Search code examples
pythonparsingdata-conversionerror-correction

python related word search and replace with list words


Consider this, I have a list; list1=['car', 'bike', 'van', 'class'], and I am parsing a text file. This text file can contain other arbitrary words that are not in this list and are not misspellings of words in this list.

  • If 'ca' is in the file, my algorithm would replace it with 'car'

  • If the file contains 'bke' it is replaced with 'bike'

  • If the file contains 'clss', it is replaced with 'class'

My algorithm is basically an error correction algorithm. How do I replace the relevant misspelled words with the words in the list?
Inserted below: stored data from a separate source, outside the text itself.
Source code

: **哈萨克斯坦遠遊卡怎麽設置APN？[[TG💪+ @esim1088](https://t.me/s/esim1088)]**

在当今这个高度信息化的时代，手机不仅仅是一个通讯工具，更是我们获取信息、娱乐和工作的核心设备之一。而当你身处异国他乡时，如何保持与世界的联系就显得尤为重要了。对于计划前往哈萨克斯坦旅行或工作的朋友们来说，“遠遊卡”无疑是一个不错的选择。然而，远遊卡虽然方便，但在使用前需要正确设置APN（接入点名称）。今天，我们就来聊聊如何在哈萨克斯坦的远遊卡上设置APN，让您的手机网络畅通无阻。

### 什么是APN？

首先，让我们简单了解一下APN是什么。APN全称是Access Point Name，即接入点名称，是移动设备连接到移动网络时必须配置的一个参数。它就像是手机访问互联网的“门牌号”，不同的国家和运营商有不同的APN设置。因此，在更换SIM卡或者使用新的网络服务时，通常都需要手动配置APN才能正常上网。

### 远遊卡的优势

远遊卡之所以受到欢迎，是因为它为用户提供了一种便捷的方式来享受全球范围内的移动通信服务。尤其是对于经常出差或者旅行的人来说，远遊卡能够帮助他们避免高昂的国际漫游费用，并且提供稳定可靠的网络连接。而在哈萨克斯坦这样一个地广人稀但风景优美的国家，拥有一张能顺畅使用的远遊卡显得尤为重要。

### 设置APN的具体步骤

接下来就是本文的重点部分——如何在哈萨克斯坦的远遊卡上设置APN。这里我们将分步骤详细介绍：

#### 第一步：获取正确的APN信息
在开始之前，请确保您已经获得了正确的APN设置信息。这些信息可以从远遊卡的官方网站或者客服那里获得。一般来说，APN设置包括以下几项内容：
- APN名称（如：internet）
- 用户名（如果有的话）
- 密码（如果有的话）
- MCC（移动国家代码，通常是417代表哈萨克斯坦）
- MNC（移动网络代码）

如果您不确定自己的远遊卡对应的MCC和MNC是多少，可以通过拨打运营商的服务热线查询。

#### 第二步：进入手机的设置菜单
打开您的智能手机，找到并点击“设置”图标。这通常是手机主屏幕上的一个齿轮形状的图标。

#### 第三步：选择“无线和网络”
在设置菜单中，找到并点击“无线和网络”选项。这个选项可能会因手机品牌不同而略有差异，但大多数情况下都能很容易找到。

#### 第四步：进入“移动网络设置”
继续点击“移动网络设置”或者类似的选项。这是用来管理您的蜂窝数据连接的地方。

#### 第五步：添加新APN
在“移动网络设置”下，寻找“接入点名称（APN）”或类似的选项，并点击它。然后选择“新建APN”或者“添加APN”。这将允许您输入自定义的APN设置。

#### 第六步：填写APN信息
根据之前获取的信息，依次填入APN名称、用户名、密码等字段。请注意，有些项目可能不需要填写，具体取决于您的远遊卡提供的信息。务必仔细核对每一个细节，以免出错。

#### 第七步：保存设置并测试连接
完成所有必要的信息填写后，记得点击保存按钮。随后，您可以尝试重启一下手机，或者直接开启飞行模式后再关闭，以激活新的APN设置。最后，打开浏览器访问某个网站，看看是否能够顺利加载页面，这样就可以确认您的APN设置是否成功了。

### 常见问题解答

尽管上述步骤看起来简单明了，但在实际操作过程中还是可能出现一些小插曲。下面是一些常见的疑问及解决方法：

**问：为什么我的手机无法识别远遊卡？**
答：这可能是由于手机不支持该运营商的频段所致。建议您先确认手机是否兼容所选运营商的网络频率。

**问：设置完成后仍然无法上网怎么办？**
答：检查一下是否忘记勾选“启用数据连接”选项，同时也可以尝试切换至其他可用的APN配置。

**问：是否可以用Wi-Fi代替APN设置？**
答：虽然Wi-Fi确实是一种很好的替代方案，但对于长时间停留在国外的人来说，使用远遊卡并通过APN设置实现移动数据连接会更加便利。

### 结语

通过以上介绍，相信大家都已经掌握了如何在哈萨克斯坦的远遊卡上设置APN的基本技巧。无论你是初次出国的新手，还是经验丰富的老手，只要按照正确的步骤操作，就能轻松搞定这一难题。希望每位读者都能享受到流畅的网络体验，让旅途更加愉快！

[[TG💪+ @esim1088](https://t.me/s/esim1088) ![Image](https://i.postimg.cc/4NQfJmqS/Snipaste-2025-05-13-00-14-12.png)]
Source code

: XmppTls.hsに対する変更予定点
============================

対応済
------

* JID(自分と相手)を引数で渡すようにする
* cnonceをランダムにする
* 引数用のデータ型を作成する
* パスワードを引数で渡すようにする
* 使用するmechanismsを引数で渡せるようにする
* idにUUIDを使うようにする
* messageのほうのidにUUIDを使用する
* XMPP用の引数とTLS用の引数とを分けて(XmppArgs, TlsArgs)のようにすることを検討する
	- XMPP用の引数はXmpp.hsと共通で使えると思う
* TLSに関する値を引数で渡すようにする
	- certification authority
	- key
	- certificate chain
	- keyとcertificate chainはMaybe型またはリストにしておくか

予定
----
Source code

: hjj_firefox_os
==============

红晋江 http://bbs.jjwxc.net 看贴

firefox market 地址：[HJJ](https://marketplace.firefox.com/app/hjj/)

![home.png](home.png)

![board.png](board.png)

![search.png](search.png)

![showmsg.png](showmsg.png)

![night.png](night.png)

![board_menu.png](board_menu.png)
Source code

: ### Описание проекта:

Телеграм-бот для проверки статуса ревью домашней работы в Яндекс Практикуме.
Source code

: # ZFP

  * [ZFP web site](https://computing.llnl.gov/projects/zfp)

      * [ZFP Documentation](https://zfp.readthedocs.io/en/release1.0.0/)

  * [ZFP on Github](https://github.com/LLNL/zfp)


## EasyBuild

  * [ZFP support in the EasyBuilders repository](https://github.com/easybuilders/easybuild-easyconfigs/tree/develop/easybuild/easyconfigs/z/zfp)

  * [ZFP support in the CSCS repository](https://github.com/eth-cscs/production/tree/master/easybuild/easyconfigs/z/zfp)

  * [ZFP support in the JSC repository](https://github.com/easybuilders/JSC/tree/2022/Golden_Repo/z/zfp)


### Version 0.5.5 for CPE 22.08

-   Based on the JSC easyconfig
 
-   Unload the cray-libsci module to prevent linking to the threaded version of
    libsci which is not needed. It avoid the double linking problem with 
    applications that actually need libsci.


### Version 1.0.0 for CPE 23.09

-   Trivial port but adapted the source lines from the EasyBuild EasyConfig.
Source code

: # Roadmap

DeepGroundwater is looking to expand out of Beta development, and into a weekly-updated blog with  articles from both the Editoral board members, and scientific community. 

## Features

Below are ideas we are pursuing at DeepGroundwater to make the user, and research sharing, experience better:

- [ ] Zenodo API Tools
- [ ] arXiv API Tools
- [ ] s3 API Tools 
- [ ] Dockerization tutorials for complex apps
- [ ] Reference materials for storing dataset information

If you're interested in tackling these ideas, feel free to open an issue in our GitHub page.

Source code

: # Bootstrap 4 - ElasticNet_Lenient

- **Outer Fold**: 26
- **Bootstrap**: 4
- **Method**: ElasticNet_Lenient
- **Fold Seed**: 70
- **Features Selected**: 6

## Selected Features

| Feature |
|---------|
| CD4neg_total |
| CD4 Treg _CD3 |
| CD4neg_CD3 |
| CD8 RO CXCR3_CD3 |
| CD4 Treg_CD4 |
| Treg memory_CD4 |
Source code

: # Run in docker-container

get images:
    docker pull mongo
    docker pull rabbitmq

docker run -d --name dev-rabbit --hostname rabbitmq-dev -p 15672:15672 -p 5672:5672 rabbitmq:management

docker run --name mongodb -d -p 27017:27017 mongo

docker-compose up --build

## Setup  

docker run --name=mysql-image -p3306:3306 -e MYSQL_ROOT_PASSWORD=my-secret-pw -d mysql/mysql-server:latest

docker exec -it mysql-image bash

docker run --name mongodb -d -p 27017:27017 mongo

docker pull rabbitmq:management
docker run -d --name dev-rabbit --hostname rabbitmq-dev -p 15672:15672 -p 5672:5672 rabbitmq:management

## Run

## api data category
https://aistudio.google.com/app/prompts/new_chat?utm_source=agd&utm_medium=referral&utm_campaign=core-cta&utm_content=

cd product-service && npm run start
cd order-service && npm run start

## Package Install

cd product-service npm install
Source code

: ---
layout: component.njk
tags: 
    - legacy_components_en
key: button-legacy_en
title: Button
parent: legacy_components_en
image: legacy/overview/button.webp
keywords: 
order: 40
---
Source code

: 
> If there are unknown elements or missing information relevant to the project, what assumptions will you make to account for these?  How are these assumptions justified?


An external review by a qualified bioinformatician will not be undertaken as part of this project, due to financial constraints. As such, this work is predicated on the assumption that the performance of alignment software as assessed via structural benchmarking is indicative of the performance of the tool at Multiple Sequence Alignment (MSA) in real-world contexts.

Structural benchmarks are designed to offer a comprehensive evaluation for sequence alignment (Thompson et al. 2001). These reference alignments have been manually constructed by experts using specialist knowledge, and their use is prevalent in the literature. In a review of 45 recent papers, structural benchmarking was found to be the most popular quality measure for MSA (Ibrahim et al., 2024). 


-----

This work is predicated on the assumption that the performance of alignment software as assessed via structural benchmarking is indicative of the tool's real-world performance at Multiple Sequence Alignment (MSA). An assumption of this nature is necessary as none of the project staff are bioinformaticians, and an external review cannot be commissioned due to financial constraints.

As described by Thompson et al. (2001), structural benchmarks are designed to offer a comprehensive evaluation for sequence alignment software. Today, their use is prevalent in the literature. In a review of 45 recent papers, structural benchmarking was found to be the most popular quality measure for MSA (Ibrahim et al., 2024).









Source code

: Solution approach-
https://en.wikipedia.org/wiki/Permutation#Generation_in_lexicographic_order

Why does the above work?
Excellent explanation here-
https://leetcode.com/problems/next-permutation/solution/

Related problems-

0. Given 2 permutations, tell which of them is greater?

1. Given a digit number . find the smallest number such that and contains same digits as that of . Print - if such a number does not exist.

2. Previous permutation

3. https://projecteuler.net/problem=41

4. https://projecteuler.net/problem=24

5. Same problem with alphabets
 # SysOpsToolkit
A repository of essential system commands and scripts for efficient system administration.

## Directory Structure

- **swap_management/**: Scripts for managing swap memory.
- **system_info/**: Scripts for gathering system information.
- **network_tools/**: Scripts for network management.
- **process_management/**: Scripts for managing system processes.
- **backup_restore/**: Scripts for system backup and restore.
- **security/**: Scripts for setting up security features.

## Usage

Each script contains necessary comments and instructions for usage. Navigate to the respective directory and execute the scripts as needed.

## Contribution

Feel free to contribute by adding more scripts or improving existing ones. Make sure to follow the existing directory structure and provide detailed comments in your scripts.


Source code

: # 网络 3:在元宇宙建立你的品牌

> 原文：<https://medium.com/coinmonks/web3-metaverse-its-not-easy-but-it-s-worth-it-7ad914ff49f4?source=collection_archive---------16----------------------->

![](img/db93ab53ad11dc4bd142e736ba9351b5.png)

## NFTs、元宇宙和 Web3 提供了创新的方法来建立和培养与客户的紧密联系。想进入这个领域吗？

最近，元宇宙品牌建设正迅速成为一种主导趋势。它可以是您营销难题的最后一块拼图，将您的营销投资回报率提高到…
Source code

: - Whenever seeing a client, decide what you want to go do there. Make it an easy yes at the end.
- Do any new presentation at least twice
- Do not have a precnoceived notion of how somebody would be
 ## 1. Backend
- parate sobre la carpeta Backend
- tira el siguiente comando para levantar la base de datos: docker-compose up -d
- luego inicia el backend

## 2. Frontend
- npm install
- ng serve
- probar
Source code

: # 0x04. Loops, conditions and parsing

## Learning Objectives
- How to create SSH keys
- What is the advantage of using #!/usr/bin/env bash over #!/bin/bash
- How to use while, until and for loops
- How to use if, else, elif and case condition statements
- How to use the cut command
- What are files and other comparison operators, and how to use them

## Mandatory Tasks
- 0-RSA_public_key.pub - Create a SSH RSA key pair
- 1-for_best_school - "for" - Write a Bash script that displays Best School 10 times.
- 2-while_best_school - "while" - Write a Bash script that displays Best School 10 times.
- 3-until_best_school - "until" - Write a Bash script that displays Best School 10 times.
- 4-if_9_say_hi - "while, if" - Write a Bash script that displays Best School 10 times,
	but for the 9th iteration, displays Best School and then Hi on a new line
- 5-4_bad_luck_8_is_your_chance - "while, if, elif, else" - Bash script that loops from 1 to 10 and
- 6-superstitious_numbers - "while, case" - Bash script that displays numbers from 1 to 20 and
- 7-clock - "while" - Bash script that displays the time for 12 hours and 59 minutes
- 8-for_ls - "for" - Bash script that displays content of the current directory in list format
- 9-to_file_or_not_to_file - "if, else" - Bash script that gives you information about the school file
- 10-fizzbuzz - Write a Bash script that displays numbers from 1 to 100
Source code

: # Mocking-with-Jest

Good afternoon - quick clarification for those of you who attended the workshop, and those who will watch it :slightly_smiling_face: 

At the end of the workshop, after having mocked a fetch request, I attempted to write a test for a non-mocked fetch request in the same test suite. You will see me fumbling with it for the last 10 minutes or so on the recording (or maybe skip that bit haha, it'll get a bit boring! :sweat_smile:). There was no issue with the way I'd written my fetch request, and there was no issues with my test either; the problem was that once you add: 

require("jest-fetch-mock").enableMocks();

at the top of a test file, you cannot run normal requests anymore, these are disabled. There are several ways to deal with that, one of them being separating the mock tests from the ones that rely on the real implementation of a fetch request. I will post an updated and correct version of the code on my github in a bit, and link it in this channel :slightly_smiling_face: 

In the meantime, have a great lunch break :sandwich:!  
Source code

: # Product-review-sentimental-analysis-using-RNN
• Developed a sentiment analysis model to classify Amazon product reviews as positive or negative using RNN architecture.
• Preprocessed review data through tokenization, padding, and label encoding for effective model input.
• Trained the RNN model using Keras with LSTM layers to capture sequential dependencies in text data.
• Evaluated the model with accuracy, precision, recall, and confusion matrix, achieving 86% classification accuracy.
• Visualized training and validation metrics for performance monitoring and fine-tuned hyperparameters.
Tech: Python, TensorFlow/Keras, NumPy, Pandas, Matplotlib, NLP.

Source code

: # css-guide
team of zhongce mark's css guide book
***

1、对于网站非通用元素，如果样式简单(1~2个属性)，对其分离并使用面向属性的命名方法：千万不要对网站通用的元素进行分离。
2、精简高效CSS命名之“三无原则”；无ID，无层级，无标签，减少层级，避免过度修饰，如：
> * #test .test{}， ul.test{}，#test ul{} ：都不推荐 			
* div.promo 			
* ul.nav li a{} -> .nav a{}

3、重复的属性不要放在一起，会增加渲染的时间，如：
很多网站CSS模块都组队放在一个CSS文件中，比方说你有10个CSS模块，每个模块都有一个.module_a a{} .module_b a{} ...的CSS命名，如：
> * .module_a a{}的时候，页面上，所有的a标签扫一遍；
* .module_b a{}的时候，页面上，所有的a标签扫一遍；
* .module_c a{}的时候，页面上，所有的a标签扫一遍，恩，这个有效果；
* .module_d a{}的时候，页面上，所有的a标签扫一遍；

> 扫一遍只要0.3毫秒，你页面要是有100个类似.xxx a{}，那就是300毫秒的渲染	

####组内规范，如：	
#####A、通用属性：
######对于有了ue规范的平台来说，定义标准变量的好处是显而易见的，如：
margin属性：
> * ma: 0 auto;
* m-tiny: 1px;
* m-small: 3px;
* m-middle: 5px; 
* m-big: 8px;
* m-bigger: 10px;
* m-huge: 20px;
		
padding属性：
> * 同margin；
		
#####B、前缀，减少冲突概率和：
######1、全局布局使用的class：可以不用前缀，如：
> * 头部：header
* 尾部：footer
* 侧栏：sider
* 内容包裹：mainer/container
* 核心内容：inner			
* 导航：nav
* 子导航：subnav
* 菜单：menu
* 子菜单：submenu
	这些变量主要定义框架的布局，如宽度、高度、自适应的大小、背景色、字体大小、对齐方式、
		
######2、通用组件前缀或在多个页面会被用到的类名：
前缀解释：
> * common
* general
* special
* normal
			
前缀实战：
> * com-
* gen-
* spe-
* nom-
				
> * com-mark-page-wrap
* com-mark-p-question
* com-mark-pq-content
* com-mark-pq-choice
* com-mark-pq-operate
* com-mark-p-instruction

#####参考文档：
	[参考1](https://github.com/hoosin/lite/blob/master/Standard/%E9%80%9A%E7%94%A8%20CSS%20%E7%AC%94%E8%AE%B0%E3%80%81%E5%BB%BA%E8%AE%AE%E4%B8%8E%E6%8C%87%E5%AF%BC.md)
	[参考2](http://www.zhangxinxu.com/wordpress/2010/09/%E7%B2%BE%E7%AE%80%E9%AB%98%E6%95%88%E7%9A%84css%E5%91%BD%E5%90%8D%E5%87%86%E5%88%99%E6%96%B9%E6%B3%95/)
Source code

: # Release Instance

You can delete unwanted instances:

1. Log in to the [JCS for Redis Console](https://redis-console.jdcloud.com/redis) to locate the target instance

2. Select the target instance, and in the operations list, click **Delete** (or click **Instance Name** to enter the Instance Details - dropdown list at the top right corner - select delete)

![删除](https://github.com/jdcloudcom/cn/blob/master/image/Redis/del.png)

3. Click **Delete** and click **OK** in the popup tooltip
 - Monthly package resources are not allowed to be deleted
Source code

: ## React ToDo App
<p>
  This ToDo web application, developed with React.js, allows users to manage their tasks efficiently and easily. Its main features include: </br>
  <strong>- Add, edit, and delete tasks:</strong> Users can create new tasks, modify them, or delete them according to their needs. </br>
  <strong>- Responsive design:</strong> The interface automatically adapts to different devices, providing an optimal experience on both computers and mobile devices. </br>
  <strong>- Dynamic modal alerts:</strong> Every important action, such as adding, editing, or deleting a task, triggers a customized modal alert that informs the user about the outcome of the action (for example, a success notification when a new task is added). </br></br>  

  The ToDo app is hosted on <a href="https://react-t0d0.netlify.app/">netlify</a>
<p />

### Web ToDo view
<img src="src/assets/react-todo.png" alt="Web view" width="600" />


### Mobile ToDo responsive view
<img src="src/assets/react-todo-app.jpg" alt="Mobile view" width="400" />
Any answer to the question will be appreciated!


Solution

  • Using a levenshtein algorithm, you can do this:

    tgt_list='ca bke clss'.split()    
    for word in ['car','bike','van','class']:
        wdist_exp=((w, levenshtein(w, word)) for w in tgt_list)
        closest, dist=min(wdist_exp, key=lambda t: t[1])
        print '{}=>{}   ld={}'.format(closest,word,dist) 
    

    Prints:

    ca=>car   ld=1
    bke=>bike   ld=1
    ca=>van   ld=2
    clss=>class   ld=1
    

    It is also possible with the regex module:

    import regex    
    
    template='{}=>{} with {} substitutions, {} insertions, {} deletions'
    tgt='ca bke clss'
    for word in ['car','bike','van','class']:
        pat=r'((?:\b{}\b){{e<=2}})'.format(word)
        m=regex.search(pat, tgt, regex.BESTMATCH)     
        if m:
            print template.format(m.group(1),word,*m.fuzzy_counts)
    

    Prints:

    ca =>car with 1 substitutions, 0 insertions, 0 deletions
    bke=>bike with 0 substitutions, 0 insertions, 1 deletions
    ca =>van with 2 substitutions, 0 insertions, 0 deletions
    clss=>class with 0 substitutions, 0 insertions, 1 deletions
    

    You might want to investigate Python's difflib module with a similar approach used here.